### TASK DETAILS
Line by line, check the data for the string "implementation" and state how many lines have it, nothing more.

### Source texts of formatted documents

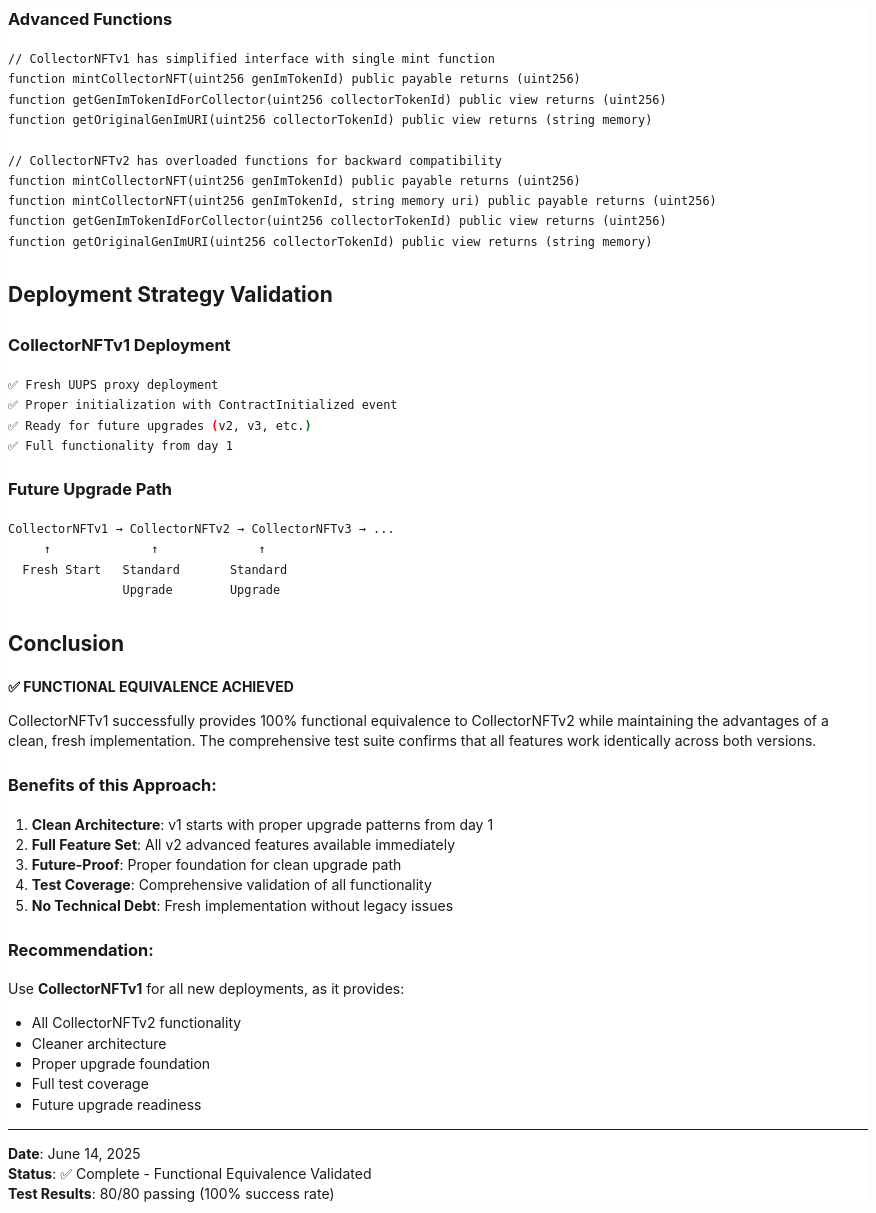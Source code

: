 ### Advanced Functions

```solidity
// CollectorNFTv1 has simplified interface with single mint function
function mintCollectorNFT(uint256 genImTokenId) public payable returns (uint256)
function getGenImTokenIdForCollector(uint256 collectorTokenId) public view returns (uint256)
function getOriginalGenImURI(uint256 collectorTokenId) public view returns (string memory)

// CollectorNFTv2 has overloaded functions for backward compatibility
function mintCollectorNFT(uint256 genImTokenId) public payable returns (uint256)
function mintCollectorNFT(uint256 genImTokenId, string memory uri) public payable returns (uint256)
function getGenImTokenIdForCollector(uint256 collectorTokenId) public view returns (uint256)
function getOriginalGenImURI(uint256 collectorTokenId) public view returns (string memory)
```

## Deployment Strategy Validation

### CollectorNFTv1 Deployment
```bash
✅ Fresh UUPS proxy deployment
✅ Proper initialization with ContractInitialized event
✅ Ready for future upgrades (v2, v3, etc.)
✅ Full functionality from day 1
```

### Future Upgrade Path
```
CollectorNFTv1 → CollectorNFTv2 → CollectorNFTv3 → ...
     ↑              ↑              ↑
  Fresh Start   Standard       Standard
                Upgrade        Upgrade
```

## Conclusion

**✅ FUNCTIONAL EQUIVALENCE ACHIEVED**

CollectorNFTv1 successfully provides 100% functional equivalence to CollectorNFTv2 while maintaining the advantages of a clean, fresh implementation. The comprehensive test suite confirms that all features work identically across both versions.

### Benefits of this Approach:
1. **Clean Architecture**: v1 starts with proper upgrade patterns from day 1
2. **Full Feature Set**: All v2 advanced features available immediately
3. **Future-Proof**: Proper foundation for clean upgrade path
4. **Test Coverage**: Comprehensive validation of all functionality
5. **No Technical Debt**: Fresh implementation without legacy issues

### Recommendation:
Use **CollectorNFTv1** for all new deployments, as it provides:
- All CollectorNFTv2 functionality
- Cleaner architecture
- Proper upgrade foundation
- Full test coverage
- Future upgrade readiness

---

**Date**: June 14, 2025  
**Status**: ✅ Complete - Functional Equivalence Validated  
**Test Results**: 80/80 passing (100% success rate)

### SOLVED EXERCISE
2